Neglect is deeply entangled with poverty, substance abuse, mental illness, and family breakdown — all of which are tracked in this index. Parents who are struggling with addiction, who are working three jobs to keep the lights on, who have untreated mental illness, who grew up in neglectful homes themselves — are statistically far more likely to neglect their own children. The cycle is self-perpetuating. Neglected children become adults who struggle to parent, because they never had parenting modeled for them.
“Child abuse and neglect is not just a family problem or a social services problem — it is a civilizational problem. Every child who is harmed today becomes the challenge our society will spend decades trying to manage tomorrow.”

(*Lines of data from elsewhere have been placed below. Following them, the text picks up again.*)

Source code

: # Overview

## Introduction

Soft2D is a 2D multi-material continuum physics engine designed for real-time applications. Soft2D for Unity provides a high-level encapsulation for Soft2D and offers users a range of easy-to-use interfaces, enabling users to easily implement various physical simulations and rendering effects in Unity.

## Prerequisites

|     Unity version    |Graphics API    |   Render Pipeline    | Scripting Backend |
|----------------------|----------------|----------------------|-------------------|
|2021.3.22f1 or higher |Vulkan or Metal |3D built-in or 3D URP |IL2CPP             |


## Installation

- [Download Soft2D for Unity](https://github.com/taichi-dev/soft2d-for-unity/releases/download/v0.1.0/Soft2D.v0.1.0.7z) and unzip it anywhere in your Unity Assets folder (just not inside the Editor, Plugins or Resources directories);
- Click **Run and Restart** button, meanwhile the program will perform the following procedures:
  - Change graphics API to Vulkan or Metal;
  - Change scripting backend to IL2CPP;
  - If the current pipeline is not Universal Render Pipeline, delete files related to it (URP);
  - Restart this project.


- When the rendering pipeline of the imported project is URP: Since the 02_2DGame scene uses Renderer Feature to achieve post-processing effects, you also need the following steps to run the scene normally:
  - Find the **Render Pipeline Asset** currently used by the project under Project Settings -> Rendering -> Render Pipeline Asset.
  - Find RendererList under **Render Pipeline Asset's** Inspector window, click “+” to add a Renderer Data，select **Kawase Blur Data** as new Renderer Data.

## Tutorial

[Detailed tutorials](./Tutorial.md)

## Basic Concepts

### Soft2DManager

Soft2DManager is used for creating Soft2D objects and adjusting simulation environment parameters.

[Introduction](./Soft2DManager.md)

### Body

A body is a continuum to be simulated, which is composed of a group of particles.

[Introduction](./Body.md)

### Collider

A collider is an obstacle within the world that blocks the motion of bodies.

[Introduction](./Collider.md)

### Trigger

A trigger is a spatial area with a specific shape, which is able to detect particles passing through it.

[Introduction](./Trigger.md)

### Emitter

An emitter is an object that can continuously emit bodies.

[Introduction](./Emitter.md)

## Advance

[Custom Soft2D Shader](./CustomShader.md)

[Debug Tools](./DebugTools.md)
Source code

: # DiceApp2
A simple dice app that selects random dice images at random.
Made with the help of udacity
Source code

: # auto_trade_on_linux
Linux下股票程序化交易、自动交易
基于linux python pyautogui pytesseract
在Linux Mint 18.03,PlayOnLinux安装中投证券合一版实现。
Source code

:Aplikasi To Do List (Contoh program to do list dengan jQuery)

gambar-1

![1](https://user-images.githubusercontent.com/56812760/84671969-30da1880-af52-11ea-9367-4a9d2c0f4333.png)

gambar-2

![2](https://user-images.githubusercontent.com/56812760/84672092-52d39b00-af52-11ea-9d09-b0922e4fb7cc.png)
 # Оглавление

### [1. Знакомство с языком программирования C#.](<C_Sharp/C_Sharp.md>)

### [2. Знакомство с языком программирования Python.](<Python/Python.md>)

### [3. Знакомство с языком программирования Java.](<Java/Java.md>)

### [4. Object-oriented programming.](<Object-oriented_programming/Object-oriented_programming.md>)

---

The Lifetime Consequences of Early Harm
The neuroscience on childhood adversity is now unambiguous. Children who experience abuse and neglect suffer measurable changes to brain structure and function, particularly in the regions governing stress regulation, emotional processing, and executive function. These changes do not simply reverse when the abuse stops — they persist, manifesting as elevated rates of anxiety, depression, PTSD, substance abuse, learning disabilities, relationship difficulties, and physical health problems across the lifespan.
The total lifetime economic burden of child abuse and neglect — estimated at $592 billion in 2018 dollars — reflects healthcare costs, lost productivity, criminal justice involvement, and social services expenditure generated by the downstream consequences of early harm. Every dollar not invested in preventing child abuse generates many more dollars in costs that society ultimately bears regardless.